Rosario never does anything by halves. When she resists--Masugi's proposal for example to make her the wife of a Japanese officer (a lieutenant judging from his insignia)--she's feet-planted-in-the-ground against it. She loathes Masugi, and nothing he (who wants to do right by her) or her mother or the growing gnawing hunger in her belly can say to her will shift her stance.

When my mother left my father after a bitter fight she took me with her (I was--what, seven eight years old?) and fled to the provinces. Only me? What about my little sister? What about my brother, from whom I've never been separated? Will I ever see my father again? But she was furious, and would not be calmed.

Rosario relents; so eventually did my mother. While capable of change, it isn't easy for these women; O'Hara measures the depth of her hate from the tip of Rosario's arms, sitting atop a high bridge, to the rocky chasm below. I measured my mother's anger by the miles she drove from home. When Rosario altered course she stuck to that course for the rest of the war; when my mother returned to my father she stayed with him for the rest of her life--bore him three more girls, all four more emotionally mature than I am, all (I like to think) a better representation of my parents' childraising skills than I could ever hope to be.

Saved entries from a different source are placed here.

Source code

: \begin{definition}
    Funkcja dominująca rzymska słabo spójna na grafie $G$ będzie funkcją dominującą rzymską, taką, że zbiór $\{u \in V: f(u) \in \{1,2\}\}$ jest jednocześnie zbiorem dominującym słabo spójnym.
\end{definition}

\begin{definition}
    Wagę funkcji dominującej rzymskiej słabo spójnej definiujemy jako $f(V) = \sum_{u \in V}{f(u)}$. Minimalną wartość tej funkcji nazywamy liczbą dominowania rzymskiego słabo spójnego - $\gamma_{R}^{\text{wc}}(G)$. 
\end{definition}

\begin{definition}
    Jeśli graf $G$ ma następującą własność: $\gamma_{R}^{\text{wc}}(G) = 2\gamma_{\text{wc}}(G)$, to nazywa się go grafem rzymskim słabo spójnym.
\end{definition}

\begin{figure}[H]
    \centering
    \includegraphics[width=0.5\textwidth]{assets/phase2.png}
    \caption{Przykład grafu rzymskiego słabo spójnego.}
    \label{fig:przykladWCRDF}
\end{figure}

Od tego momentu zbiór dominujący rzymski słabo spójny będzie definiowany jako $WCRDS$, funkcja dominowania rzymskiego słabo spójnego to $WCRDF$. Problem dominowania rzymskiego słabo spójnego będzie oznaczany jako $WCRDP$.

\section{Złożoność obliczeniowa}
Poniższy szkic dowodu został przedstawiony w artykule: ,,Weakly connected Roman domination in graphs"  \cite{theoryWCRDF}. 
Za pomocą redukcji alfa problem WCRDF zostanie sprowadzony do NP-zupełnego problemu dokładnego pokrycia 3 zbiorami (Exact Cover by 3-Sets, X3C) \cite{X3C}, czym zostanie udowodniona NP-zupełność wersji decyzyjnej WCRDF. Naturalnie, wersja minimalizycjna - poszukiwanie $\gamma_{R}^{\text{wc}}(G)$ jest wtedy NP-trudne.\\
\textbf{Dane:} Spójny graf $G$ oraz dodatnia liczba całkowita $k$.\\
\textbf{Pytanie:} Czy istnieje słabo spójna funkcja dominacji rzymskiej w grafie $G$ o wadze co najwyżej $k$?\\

And the world still would not forgive these women, still would not let them forget their outsider status, still would insist that they were wrong. Did I say my mother never experienced war? She was in a constant state of battle. Arguably the most desperate most exhausting conflicts are fought not between nations or peoples but within a nation or people--within if you like a family.

It cost my mother dearly, I think and part of that cost was the affection between us. If I want to drive myself crazy I stay up late at night trying to untangle the complex knot of feelings in my head: why did it happen who was to blame? Sometimes I assign all fault to myself sometimes to no one sometimes to her; sometimes I take a long hard look in the mirror and see the disappointment I must have been. Sometimes I theorize (Fantasize?) that in her need to finally be rid of my father's family--live life the way she sees fit with her husband and children--everything else fell away, including (though she may not have intended it) me. Sometimes I think my mother's private war was so exhausting so full of despair I had to escape--allow myself some chance at survival. 

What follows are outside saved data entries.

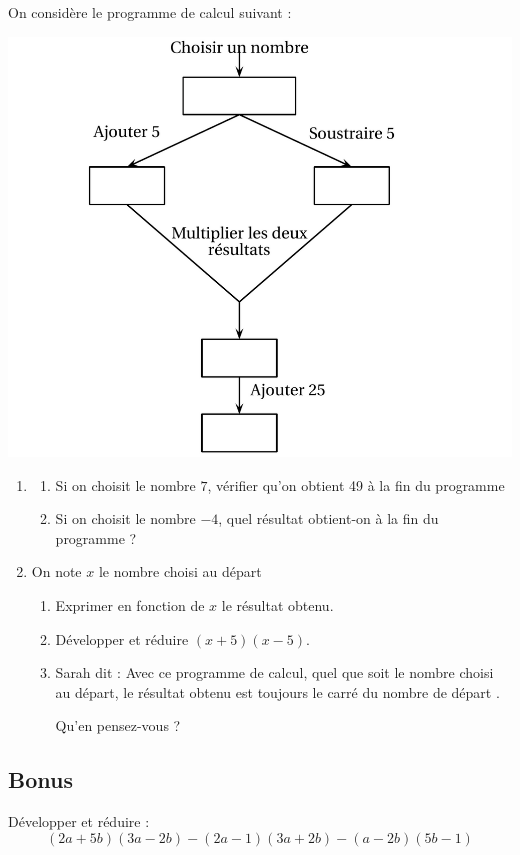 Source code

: \documentclass[12 pt]{extarticle}
\theoremstyle{plain}
\begin{document}
On considère le programme de calcul suivant :
\begin{center}
 \includegraphics[scale=.5]{Exo3}

\end{center}
\begin{enumerate}
\item 
	\begin{enumerate}
		\item Si on choisit le nombre $7$, vérifier qu'on obtient 49 à la fin du programme
		\item Si on choisit le nombre $- 4$, quel résultat obtient-on à la fin du programme ?
	\end{enumerate}	
\item On note $x$ le nombre choisi au départ
	\begin{enumerate}
		\item Exprimer en fonction de $x$ le résultat obtenu. 
		\item Développer et réduire $(x + 5)(x - 5)$.
		\item Sarah dit : \og Avec ce programme de calcul, quel que soit le nombre choisi au départ, le résultat obtenu est toujours le carré du nombre de départ \fg.
		
Qu'en pensez-vous ?
	\end{enumerate}
\end{enumerate}

\subsection*{Bonus}
Développer et réduire : \[(2a+5b)(3a-2b)-(2a-1)(3a+2b)-(a-2b)(5b-1)\]
 	
\end{document}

How bad did things get? When I finally heard news of her death (I haven't seen her in fifteen years)--not a tear. I was stone inside. 

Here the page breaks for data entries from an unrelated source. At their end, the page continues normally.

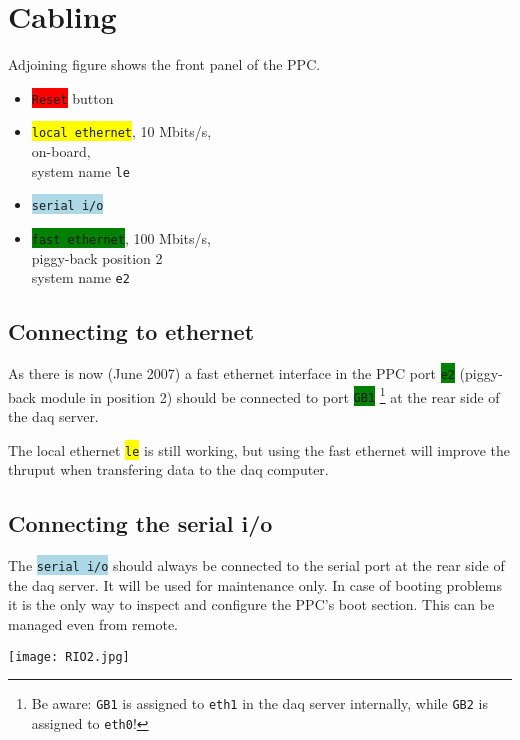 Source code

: \documentclass[10pt]{article}
\newcommand{\blue}[1]{\colorbox{lightblue}{\texttt{#1}}}
\newcommand{\yellow}[1]{\colorbox{yellow}{\texttt{#1}}}
\newcommand{\red}[1]{\colorbox{red}{\texttt{#1}}}
\newcommand{\green}[1]{\colorbox{green}{\texttt{#1}}}
\begin{document}
\section{Cabling}\label{Cabling}
\begin{minipage}[b]{.6\linewidth}
Adjoining figure shows the front panel of the PPC.
\begin{itemize}
\setlength{\rightmargin}{1em}%
\setlength{\leftmargin}{2em}%
\setlength{\itemsep}{0pt}%
\setlength{\parskip}{1mm}%
\setlength{\partopsep}{0pt}%
\setlength{\parsep}{0pt}%
\setlength{\topsep}{0pt}%
\item	\red{Reset} button
\item	\yellow{local ethernet}, 10 Mbits/s,\\
	on-board,\\
	system name \texttt{le}
\item	\blue{serial i/o}
\item	\green{fast ethernet}, 100 Mbits/s,\\
	piggy-back position 2\\
	system name \texttt{e2}
\end{itemize}

\subsection{Connecting to ethernet}
As there is now (June 2007) a fast ethernet interface in the PPC port \green{e2} (piggy-back module in position 2) should be connected to port \green{GB1}
\footnote{Be aware: \texttt{GB1} is assigned to \texttt{eth1} in the daq server internally, while \texttt{GB2} is assigned to \texttt{eth0}!}
at the rear side of the daq server.

The local ethernet \yellow{le} is still working, but using the fast ethernet will improve the thruput when
transfering data to the daq computer.
\subsection{Connecting the serial i/o}
The \blue{serial i/o} should always be connected to the serial port at the rear side of the daq server.
It will be used for maintenance only. In case of booting problems it is the only way to inspect and
configure the PPC's boot section. This can be managed even from remote.
\end{minipage}
\begin{minipage}[b]{.3\linewidth}
\texttt{[image: RIO2.jpg]}
\end{minipage}
\newpage
\end{document}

I watched Rosario struggle as the war wound down to its end and saw how the world narrowed rapidly, how a Japanese officer's whore (as many would call her) is forced to run in smaller and smaller circles, seeking escape. She can't afford to be nice; when the city is bombed and her housemaid goes into hysterics she slaps the young girl drags her away. As the world falls apart around her Rosario's priorities sharpen into microscopic points: stay by her husband's side, keep her family safe. In the end she can only do one of the two tasks.

I watch Rosario, then think of my mother in the months following her third stroke, her world narrowed down to a single bed, paralyzed, unable to speak, barely able to see and touch and hear. Still for all I know loyal to her husband, still fighting that war inside her head.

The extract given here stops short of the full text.